— REQUIREMENT —
Restate word for word the entries below, starting with the line with "- 🔭 I’m currently working on ..." and continuing through the line with "FarSense: Pushing the". Include both of those lines and no others.

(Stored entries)
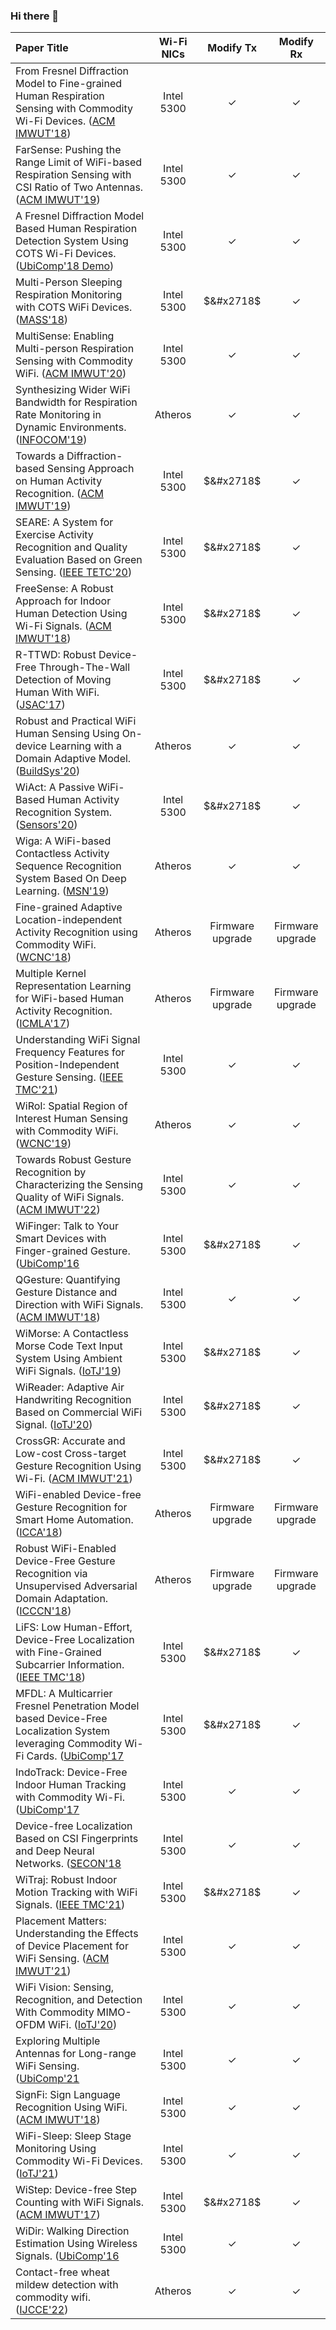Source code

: ### Hi there 👋

<!--
**REHSense/REHSense** is a ✨ _special_ ✨ repository because its `README.md` (this file) appears on your GitHub profile.

Here are some ideas to get you started:

- 🔭 I’m currently working on ...
- 🌱 I’m currently learning ...
- 👯 I’m looking to collaborate on ...
- 🤔 I’m looking for help with ...
- 💬 Ask me about ...
- 📫 How to reach me: ...
- 😄 Pronouns: ...
- ⚡ Fun fact: ...
-->


| Paper Title | Wi-Fi NICs | Modify Tx | Modify Rx|
| :--- | :----: |  :---: | :----: |
| From Fresnel Diffraction Model to Fine-grained Human Respiration Sensing with Commodity Wi-Fi Devices. ([ACM IMWUT'18](https://dl.acm.org/doi/10.1145/3191785))  | Intel 5300       | $\checkmark$   |   $\checkmark$      |
| FarSense: Pushing the Range Limit of WiFi-based Respiration Sensing with CSI Ratio of Two Antennas. ([ACM IMWUT'19](https://dl.acm.org/doi/10.1145/3351279))  | Intel 5300    | $\checkmark$      | $\checkmark$  |
|A Fresnel Diffraction Model Based Human Respiration Detection System Using COTS Wi-Fi Devices. ([UbiComp'18 Demo](https://dl.acm.org/doi/10.1145/3267305.3267561))|Intel 5300|$\checkmark$|$\checkmark$|
|Multi-Person Sleeping Respiration Monitoring with COTS WiFi Devices. ([MASS'18](https://ieeexplore.ieee.org/document/8567539))|Intel 5300|$&#x2718$|$\checkmark$|
|MultiSense: Enabling Multi-person Respiration Sensing with Commodity WiFi. ([ACM IMWUT'20](https://dl.acm.org/doi/10.1145/3411816))|Intel 5300|$\checkmark$|$\checkmark$|
|Synthesizing Wider WiFi Bandwidth for Respiration Rate Monitoring in Dynamic Environments. ([INFOCOM'19](https://ieeexplore.ieee.org/document/8737553))| Atheros|$\checkmark$|$\checkmark$|
|Towards a Diffraction-based Sensing Approach on Human Activity Recognition. ([ACM IMWUT'19](https://dl.acm.org/doi/10.1145/3314420))|Intel 5300|$&#x2718$|$\checkmark$|
|SEARE: A System for Exercise Activity Recognition and Quality Evaluation Based on Green Sensing. ([IEEE TETC'20](https://ieeexplore.ieee.org/document/8247258))|Intel 5300|$&#x2718$|$\checkmark$|
|FreeSense: A Robust Approach for Indoor Human Detection Using Wi-Fi Signals. ([ACM IMWUT'18](https://dl.acm.org/doi/pdf/10.1145/3264953))|Intel 5300|$&#x2718$|$\checkmark$|
|R-TTWD: Robust Device-Free Through-The-Wall Detection of Moving Human With WiFi. ([JSAC'17](https://ieeexplore.ieee.org/document/7874163))|Intel 5300|$&#x2718$|$\checkmark$|
|Robust and Practical WiFi Human Sensing Using On-device Learning with a Domain Adaptive Model. ([BuildSys'20](https://dl.acm.org/doi/10.1145/3408308.3427983))|Atheros|$\checkmark$|$\checkmark$|
|WiAct: A Passive WiFi-Based Human Activity Recognition System. ([Sensors'20](https://ieeexplore.ieee.org/stamp/stamp.jsp?arnumber=8820006))|Intel 5300|$&#x2718$|$\checkmark$|
|Wiga: A WiFi-based Contactless Activity Sequence Recognition System Based On Deep Learning. ([MSN'19](https://ieeexplore.ieee.org/document/9066065))|Atheros|$\checkmark$|$\checkmark$|
|Fine-grained Adaptive Location-independent Activity Recognition using Commodity WiFi. ([WCNC'18](https://ieeexplore.ieee.org/abstract/document/8377133))|Atheros|Firmware upgrade|Firmware upgrade|
|Multiple Kernel Representation Learning for WiFi-based Human Activity Recognition. ([ICMLA'17](https://ieeexplore.ieee.org/abstract/document/8260644))|Atheros|Firmware upgrade|Firmware upgrade|
|Understanding WiFi Signal Frequency Features for Position-Independent Gesture Sensing. ([IEEE TMC'21](https://ieeexplore.ieee.org/document/9366929))|Intel 5300|$\checkmark$|$\checkmark$|
|WiRoI: Spatial Region of Interest Human Sensing with Commodity WiFi. ([WCNC'19](https://ieeexplore.ieee.org/abstract/document/8886099))|Atheros|$\checkmark$|$\checkmark$|
|Towards Robust Gesture Recognition by Characterizing the Sensing Quality of WiFi Signals. ([ACM IMWUT'22](https://dl.acm.org/doi/10.1145/3517241))|Intel 5300|$\checkmark$|$\checkmark$|
|WiFinger: Talk to Your Smart Devices with Finger-grained Gesture. ([UbiComp'16](https://dl.acm.org/doi/10.1145/3267305.3267561)|Intel 5300|$&#x2718$|$\checkmark$|
|QGesture: Quantifying Gesture Distance and Direction with WiFi Signals. ([ACM IMWUT'18](https://dl.acm.org/doi/pdf/10.1145/3191783))|  Intel 5300|$\checkmark$|$\checkmark$|
|WiMorse: A Contactless Morse Code Text Input System Using Ambient WiFi Signals. ([IoTJ'19](https://ieeexplore.ieee.org/stamp/stamp.jsp?arnumber=8796377))|Intel 5300|$&#x2718$|$\checkmark$|
|WiReader: Adaptive Air Handwriting Recognition Based on Commercial WiFi Signal. ([IoTJ'20](https://ieeexplore.ieee.org/document/9099230))|Intel 5300|$&#x2718$|$\checkmark$|
|CrossGR: Accurate and Low-cost Cross-target Gesture Recognition Using Wi-Fi. ([ACM IMWUT'21](https://dl.acm.org/doi/10.1145/3448100))|Intel 5300|$&#x2718$|$\checkmark$|
|WiFi-enabled Device-free Gesture Recognition for Smart Home Automation. ([ICCA'18](https://ieeexplore.ieee.org/abstract/document/8444331))|Atheros|Firmware upgrade|Firmware upgrade|
|Robust WiFi-Enabled Device-Free Gesture Recognition via Unsupervised Adversarial Domain Adaptation. ([ICCCN'18](https://ieeexplore.ieee.org/abstract/document/8487345))|Atheros|Firmware upgrade|Firmware upgrade|
|LiFS: Low Human-Effort, Device-Free Localization with Fine-Grained Subcarrier Information. ([IEEE TMC'18](https://ieeexplore.ieee.org/stamp/stamp.jsp?arnumber=8314084))|Intel 5300|$&#x2718$|$\checkmark$|
|MFDL: A Multicarrier Fresnel Penetration Model based Device-Free Localization System leveraging Commodity Wi-Fi Cards. ([UbiComp'17](https://dl.acm.org/doi/10.1145/3123024.3123172)|Intel 5300|$&#x2718$|$\checkmark$|
|IndoTrack: Device-Free Indoor Human Tracking with Commodity Wi-Fi. ([UbiComp'17](https://dl.acm.org/doi/10.1145/3130940)|Intel 5300|$\checkmark$|$\checkmark$|
|Device-free Localization Based on CSI Fingerprints and Deep Neural Networks. ([SECON'18](https://ieeexplore.ieee.org/document/8397121)|Intel 5300|$\checkmark$|$\checkmark$|
|WiTraj: Robust Indoor Motion Tracking with WiFi Signals.  ([IEEE TMC'21](https://ieeexplore.ieee.org/document/9645160))|Intel 5300|$&#x2718$|$\checkmark$|
|Placement Matters: Understanding the Effects of Device Placement for WiFi Sensing. ([ACM IMWUT'21](https://dl.acm.org/doi/10.1145/3517237))|Intel 5300|$\checkmark$|$\checkmark$|
|WiFi Vision: Sensing, Recognition, and Detection With Commodity MIMO-OFDM WiFi. ([IoTJ'20](https://ieeexplore.ieee.org/stamp/stamp.jsp?arnumber=9076313))|Intel 5300|$\checkmark$|$\checkmark$|
|Exploring Multiple Antennas for Long-range WiFi Sensing. ([UbiComp'21](https://dl.acm.org/doi/10.1145/3494979)|Intel 5300|$\checkmark$|$\checkmark$|
|SignFi: Sign Language Recognition Using WiFi. ([ACM IMWUT'18](https://dl.acm.org/doi/10.1145/3191755))|Intel 5300|$\checkmark$|$\checkmark$|
|WiFi-Sleep: Sleep Stage Monitoring Using Commodity Wi-Fi Devices. ([IoTJ'21](https://ieeexplore.ieee.org/stamp/stamp.jsp?arnumber=9386235))|Intel 5300|$\checkmark$|$\checkmark$|
|WiStep: Device-free Step Counting with WiFi Signals. ([ACM IMWUT'17](https://dl.acm.org/doi/10.1145/3161415))|Intel 5300|$&#x2718$|$\checkmark$|
|WiDir: Walking Direction Estimation Using Wireless Signals. ([UbiComp'16](https://dl.acm.org/doi/pdf/10.1145/2971648.2971658)|Intel 5300|$\checkmark$|$\checkmark$|
|Contact-free wheat mildew detection with commodity wifi. ([IJCCE'22](https://www.sciencedirect.com/science/article/pii/S2666307422000018))|Atheros|$\checkmark$|$\checkmark$|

— TASK SOLUTION —
- 🔭 I’m currently working on ...
- 🌱 I’m currently learning ...
- 👯 I’m looking to collaborate on ...
- 🤔 I’m looking for help with ...
- 💬 Ask me about ...
- 📫 How to reach me: ...
- 😄 Pronouns: ...
- ⚡ Fun fact: ...
-->


| Paper Title | Wi-Fi NICs | Modify Tx | Modify Rx|
| :--- | :----: |  :---: | :----: |
| From Fresnel Diffraction Model to Fine-grained Human Respiration Sensing with Commodity Wi-Fi Devices. ([ACM IMWUT'18](https://dl.acm.org/doi/10.1145/3191785))  | Intel 5300       | $\checkmark$   |   $\checkmark$      |
| FarSense: Pushing the Range Limit of WiFi-based Respiration Sensing with CSI Ratio of Two Antennas. ([ACM IMWUT'19](https://dl.acm.org/doi/10.1145/3351279))  | Intel 5300    | $\checkmark$      | $\checkmark$  |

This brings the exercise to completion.